С этими словами он выскочил из зала. Саша с тревогой посмотрела ему вслед.
* * *
Зверев вбежал в Управление и, перескакивая через две ступеньки, кинулся вверх по лестнице. Войдя в кабинет, он бросился к сейфу, отыскал дело Калинкина и стал судорожно его перелистывать. Отыскав фотографии Калинкина и подпольщиков, он положил их в папку и вышел из кабинета.
Домой, на улицу Гоголя, он возвращался уже в половине одиннадцатого и был ошарашен, заметив в своей комнате свет. Зверев поднялся на этаж, открыл дверь и увидел лежащую на его кровати и курившую сигарету «Кэмел» Катеньку Львову. На ней была полупрозрачная комбинация сиреневого цвета, такого же цвета кружевные трусики, пояс с подвязками и черные нейлоновые чулки.
– Тебе никогда не говорили, что курить в постели опасно? – снимая пиджак, поинтересовался Зверев.
– Ой-ой! Когда это ты стал таким осторожным?
– С недавних пор, а что?
– Ничего! А почему ты не спрашиваешь, как я вошла в квартиру?
– Думаю, что в одну из наших встреч ты сделала слепок с ключа и изготовила дубликат.
– Ты настоящий мент! – фыркнула Катенька. – Как ты догадался?
– Тут не нужно быть догадливым, не ты одна такая умная. Мы это уже проходили.
– Ну надо же, впрочем, хватит дуться. Я соскучилась и хочу ласки.
– А как же муж? Или у вас опять сложный период?
– Димочка уехал в командировку, так что сегодня нам никто не помешает. Посмотри, что я себе купила, – Катенька провела рукой по изгибу бедра. – Это Франция.
– А как же: «Больше ты меня не увидишь!.. Иди к черту! Какая же ты сволочь, Зверев»?
– Какие мы злопамятные! Фу!
Павел прошел в комнату, снял со спинки стула платье и бросил его Катеньке:
– Одевайся и иди домой!
– Я не поняла, ты это всерьез?
– Разумеется, всерьез. Проваливай!
Катенька снова фыркнула, бросила в пепельницу окурок и стала нервно одеваться.
– Это все из-за этой девицы… да?
Зверев вздрогнул:
– Какой еще девицы?
– Которая звонила сюда примерно полчаса назад. Кажется, какая-то Саша.

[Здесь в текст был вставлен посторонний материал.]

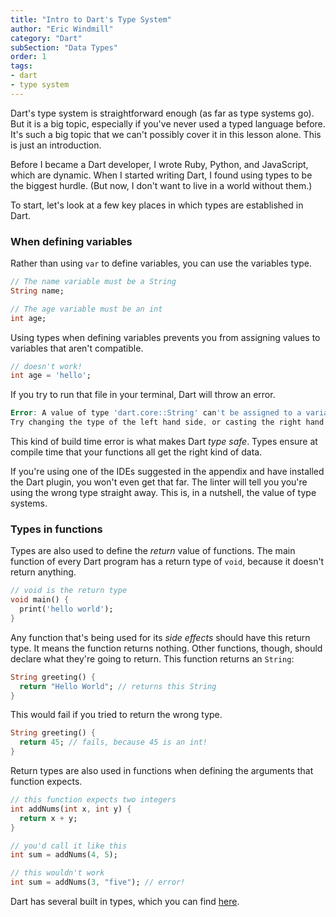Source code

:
 ```yaml
---
title: "Intro to Dart's Type System"
author: "Eric Windmill"
category: "Dart"
subSection: "Data Types"
order: 1
tags:
- dart
- type system
---
```


Dart's type system is straightforward enough (as far as type systems go). But it is a big topic, especially if you've never used a typed language before. It's such a big topic that we can't possibly cover it in this lesson alone. This is just an introduction.

Before I became a Dart developer, I wrote Ruby, Python, and JavaScript, which are dynamic. When I started writing Dart, I found using types to be the biggest hurdle. (But now, I don't want to live in a world without them.)
 
To start, let's look at a few key places in which types are established in Dart.

### When defining variables

Rather than using `var` to define variables, you can use the variables type.

```dart
// The name variable must be a String
String name;

// The age variable must be an int
int age;
```

Using types when defining variables prevents you from assigning values to variables that aren't
 compatible.

```dart
// doesn't work!
int age = 'hello';
```

If you try to run that file in your terminal, Dart will throw an error.

```dart
Error: A value of type 'dart.core::String' can't be assigned to a variable of type 'dart.core::int'.
Try changing the type of the left hand side, or casting the right hand side to 'dart.core::int'.
```

This kind of build time error is what makes Dart _type safe_. Types ensure at compile time that your
 functions all get the right kind of data. 

<span class="tip"> 
If you're using one of the IDEs suggested in the appendix and have installed the Dart plugin, you won't even get that far. The linter will tell you you're using the wrong type straight away. This is, in a nutshell, the value of type systems.
</span>

### Types in functions

Types are also used to define the _return_ value of functions. The main function of every Dart program has a return type of `void`, because it doesn't return anything.

```dart
// void is the return type
void main() {
  print('hello world');
}
```

Any function that's being used for its _side effects_ should have this return type. It means the function returns nothing. Other functions, though, should declare what they're going to return. This function returns an `String`:

```dart
String greeting() {
  return "Hello World"; // returns this String
}
```

This would fail if you tried to return the wrong type.

```dart
String greeting() {
  return 45; // fails, because 45 is an int!
}
```

Return types are also used in functions when defining the arguments that function expects. 

```dart
// this function expects two integers
int addNums(int x, int y) {
  return x + y;
}

// you'd call it like this
int sum = addNums(4, 5);

// this wouldn't work
int sum = addNums(3, "five"); // error!
```

Dart has several built in types, which you can find [here]().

Сказала, что хотела узнать, когда вы с ней можете встретиться.
Зверев почувствовал, как его лоб покрылся холодным потом.
– И что ты ей сказала? – процедил он сквозь зубы.

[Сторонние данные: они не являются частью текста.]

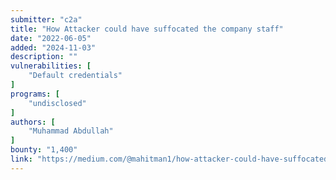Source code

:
 ```yaml
---
submitter: "c2a"
title: "How Attacker could have suffocated the company staff"
date: "2022-06-05"
added: "2024-11-03"
description: ""
vulnerabilities: [
    "Default credentials"
]
programs: [
    "undisclosed"
]
authors: [
    "Muhammad Abdullah"
]
bounty: "1,400"
link: "https://medium.com/@mahitman1/how-attacker-could-have-suffocated-the-company-staff-37a6b7192f12"
---
```




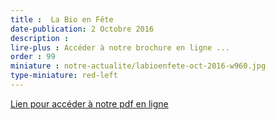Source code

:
```yaml
---
title :  La Bio en Fête
date-publication: 2 Octobre 2016
description : 
lire-plus : Accéder à notre brochure en ligne ...
order : 99
miniature : notre-actualite/labioenfete-oct-2016-w960.jpg
type-miniature: red-left
---
```



[Lien pour accéder à notre pdf en ligne](https://drive.google.com/open?id=0B8g_twXhbO8QR005c1ZEMWZhdEE)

– Сказала, что не знаю, но уж точно не сегодня.
Зверев сжал кулаки и в отчаянии рухнул в кресло:
– Ну ты…
Катенька с видом победителя гордо вскинула голову и быстро покинула квартиру.

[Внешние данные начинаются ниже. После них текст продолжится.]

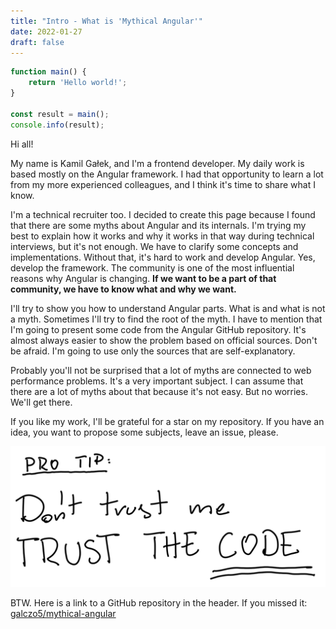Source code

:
 ```yaml
---
title: "Intro - What is 'Mythical Angular'"
date: 2022-01-27
draft: false
---
```


``` javascript
function main() {
    return 'Hello world!';
}

const result = main();
console.info(result);
```

Hi all!

My name is Kamil Gałek, and I'm a frontend developer. My daily work is based mostly on the Angular framework. I had that opportunity to learn a lot from my more experienced colleagues, and I think it's time to share what I know.

I'm a technical recruiter too. I decided to create this page because I found that there are some myths about Angular and its internals. I'm trying my best to explain how it works and why it works in that way during technical interviews, but it's not enough. We have to clarify some concepts and implementations. Without that, it's hard to work and develop Angular. Yes, develop the framework. The community is one of the most influential reasons why Angular is changing. **If we want to be a part of that community, we have to know what and why we want.**

I'll try to show you how to understand Angular parts. What is and what is not a myth. Sometimes I'll try to find the root of the myth. I have to mention that I'm going to present some code from the Angular GitHub repository. It's almost always easier to show the problem based on official sources. Don't be afraid. I'm going to use only the sources that are self-explanatory.

Probably you'll not be surprised that a lot of myths are connected to web performance problems. It's a very important subject. I can assume that there are a lot of myths about that because it's not easy. But no worries. We'll get there.

If you like my work, I'll be grateful for a star on my repository. If you have an idea, you want to propose some subjects, leave an issue, please.

![trust-the-code](/images/trust-the-code.png)

BTW. Here is a link to a GitHub repository in the header.
If you missed it: [galczo5/mythical-angular](https://github.com/galczo5/mythical-angular)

Зверев выкурил сигарету и набрал номер Саши. Та долго не брала трубку, наконец ответила:
– Алло.
– Привет! Не спишь? – Зверев пытался казаться спокойным.
– Не сплю, – ответила она тихо.
– Прости, что бросил тебя… так неловко вышло…
– Ты к ней спешил? – не дав Звереву договорить, спросила Саша.
– Ты о ком?
– К той женщине, которая взяла трубку, когда я позвонила.
– Подожди! Ты все неправильно поняла…
– Я все поняла правильно! – Он впервые услышал в ее голосе стальные нотки. – Сегодня весь вечер ты был какой-то странный. Ты совсем меня не слушал, а потом кому-то позвонил и убежал…
– Я звонил в отдел.
– Прости, но я не верю!
– Я говорю правду! – зло процедил Зверев.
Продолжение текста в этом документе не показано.